Im schlimmsten Fall können einzelne dieser Praktiken durchaus auch Schaden anrichten.
Skepsis ist allemal geboten, wenn von "Schwingungen" oder "Lebensenergien" die Rede ist, die da "gemessen", "gesteigert" oder "harmonisiert" werden sollen; desgleichen bei Begriffen wie "sanfter", "unkonventioneller", "komplementärer", "biologischer", "natürlicher", "spiritueller" oder sonstig "alternativer" Heil- oder "Erfahrungs"-Heilkunde.

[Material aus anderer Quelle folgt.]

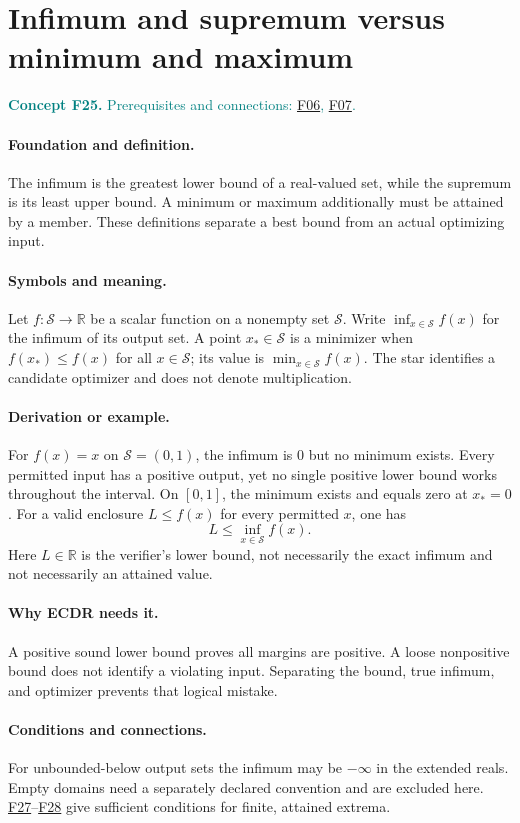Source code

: \documentclass[11pt,a4paper]{article}
\newcommand{\R}{\mathbb R}
\newcommand{\conceptid}{Front matter}
\newcommand{\concept}[3]{\clearpage\renewcommand{\conceptid}{#1}%
\section{#2}\label{concept:#1}%
\textcolor{teal}{\textbf{Concept #1.} Prerequisites and connections: #3.}\par
\typeout{ECDR-CONCEPT-START #1 PAGE=\thepage}}
\begin{document}
\concept{F25}{Infimum and supremum versus minimum and maximum}{\hyperref[concept:F06]{F06}, \hyperref[concept:F07]{F07}}
\paragraph{Foundation and definition.}
The infimum is the greatest lower bound of a real-valued set, while the
supremum is its least upper bound. A minimum or maximum additionally
must be attained by a member. These definitions separate a best bound
from an actual optimizing input.
\paragraph{Symbols and meaning.}
Let $f:\mathcal S\to\R$ be a scalar function on a nonempty set
$\mathcal S$. Write
$\inf_{x\in\mathcal S}f(x)$ for the infimum of its output set.
A point $x_*\in\mathcal S$ is a minimizer when
$f(x_*)\le f(x)$ for all $x\in\mathcal S$; its value is
$\min_{x\in\mathcal S}f(x)$. The star identifies a candidate
optimizer and does not denote multiplication.
\paragraph{Derivation or example.}
For $f(x)=x$ on $\mathcal S=(0,1)$, the infimum is $0$ but no
minimum exists. Every permitted input has a positive output, yet no
single positive lower bound works throughout the interval. On
$[0,1]$, the minimum exists and equals zero at $x_*=0$.
For a valid enclosure $L\le f(x)$ for every permitted $x$, one has
\[
 L\le\inf_{x\in\mathcal S}f(x).
\]
Here $L\in\R$ is the verifier's lower bound, not necessarily the
exact infimum and not necessarily an attained value.
\paragraph{Why ECDR needs it.}
A positive sound lower bound proves all margins are positive. A loose
nonpositive bound does not identify a violating input. Separating the
bound, true infimum, and optimizer prevents that logical mistake.
\paragraph{Conditions and connections.}
For unbounded-below output sets the infimum may be $-\infty$ in the
extended reals. Empty domains need a separately declared convention and
are excluded here. \hyperref[concept:F27]{F27}--\hyperref[concept:F28]{F28} give sufficient conditions for finite,
attained extrema.
\par\label{endconcept:F25}
\end{document}
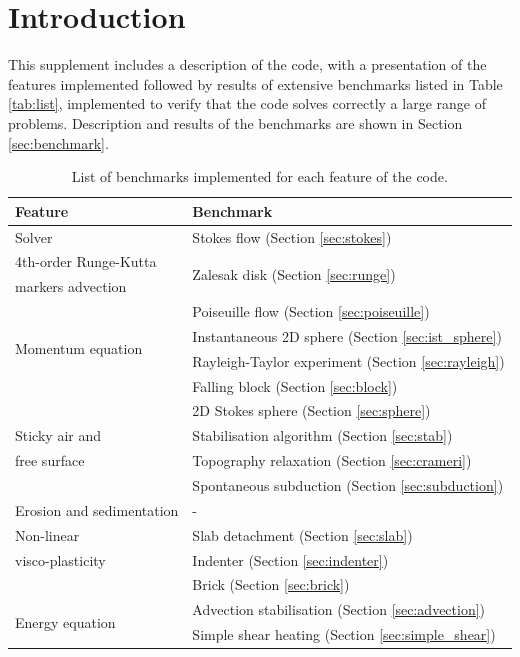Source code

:\documentclass[hidelinks,10pt,a4paper]{article}
\begin{document}
\section{Introduction}\label{sec:intro}
This supplement includes a description of the code, with a presentation of the features implemented followed by results of extensive benchmarks listed in
Table \ref{tab:list}, implemented to verify that the code solves correctly a large range of problems. Description and results of the benchmarks are shown
in Section \ref{sec:benchmark}.

\begin{table}[H]
\caption{List of benchmarks implemented for each feature of the code.}
\centering
\begin{tabular}{| l | l |}
\toprule
 \textbf{Feature}  & \textbf{Benchmark}  \\
\midrule
  Solver  & Stokes flow (Section \ref{sec:stokes})  \\
\hline
  4th-order Runge-Kutta  & \multirow{2}{*}{Zalesak disk (Section \ref{sec:runge})} \\
  markers advection  &  \\
\hline
  \multirow{4}{*}{Momentum equation}  & Poiseuille flow (Section \ref{sec:poiseuille}) \\
    & Instantaneous 2D sphere (Section \ref{sec:ist_sphere})   \\
    & Rayleigh-Taylor experiment (Section \ref{sec:rayleigh})  \\
    & Falling block (Section \ref{sec:block})  \\
\hline
    & 2D Stokes sphere (Section \ref{sec:sphere}) \\
    Sticky air and  & Stabilisation algorithm (Section \ref{sec:stab})   \\
    free surface & Topography relaxation (Section \ref{sec:crameri})   \\
  & Spontaneous subduction (Section \ref{sec:subduction})   \\
\hline
  Erosion and sedimentation  & -  \\
\hline
   Non-linear  & Slab detachment (Section \ref{sec:slab})   \\
   visco-plasticity & Indenter (Section \ref{sec:indenter})   \\
    & Brick (Section \ref{sec:brick})   \\
\hline
  \multirow{5}{*}{Energy equation}  & Advection stabilisation (Section \ref{sec:advection})   \\
    & Simple shear heating (Section \ref{sec:simple_shear}) \\

\end{tabular}
\end{table}
\end{document}
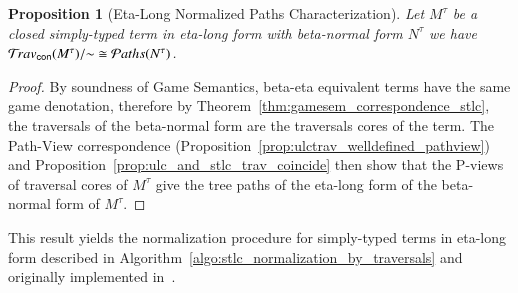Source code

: \documentclass{elsarticle}
\theoremstyle{plain}
\newtheorem{proposition}[theorem]{Proposition}
\theoremstyle{definition}
\newcommand{\concrete}{{\sf con}}
\newcommand{\travsetcon}{{\travset_\concrete}} %
\def\structisomorphic{\cong} %
\newcommand\pathset{{\mathcal{P}aths}} %
\begin{document}


\begin{proposition}[Eta-Long Normalized Paths Characterization]
\label{prop:path_charact_stlc}
Let $M^\tau$ be a closed simply-typed term
in eta-long form with beta-normal form $N^\tau$
we have $\travsetcon(M^\tau)/{\sim} \structisomorphic \pathset(N^\tau)$.
\end{proposition}
\begin{proof}
 By soundness of Game Semantics, beta-eta equivalent terms have the same game denotation, therefore by Theorem~\ref{thm:gamesem_correspondence_stlc}, the traversals of the beta-normal form are the traversals cores of the term. The Path-View correspondence (Proposition~\ref{prop:ulctrav_welldefined_pathview}) and Proposition~\ref{prop:ulc_and_stlc_trav_coincide} then show that the P-views of traversal cores of $M^\tau$ give the tree paths of the eta-long form of the beta-normal form of $M^\tau$.
\end{proof}

This result yields the normalization procedure for simply-typed terms in eta-long form described in Algorithm~\ref{algo:stlc_normalization_by_traversals} and originally implemented in~\cite{BlumGalop2008, Blum-HogTool}.
\end{document}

In der Regel soll durch derlei Begriffe lediglich verschleiert werden, dass das jeweilige Verfahren durch nichts belegt ist.
Insbesondere der in der Szene ständig anzutreffende Begriff der "Ganzheitlichkeit", meist verbunden mit "...von Körper, Geist und Seele", der ein umfassenderes Herangehen suggeriert, als dies die wissenschaftlich abgesicherten Ansätze zu bieten haben, ist nichts als Phrase.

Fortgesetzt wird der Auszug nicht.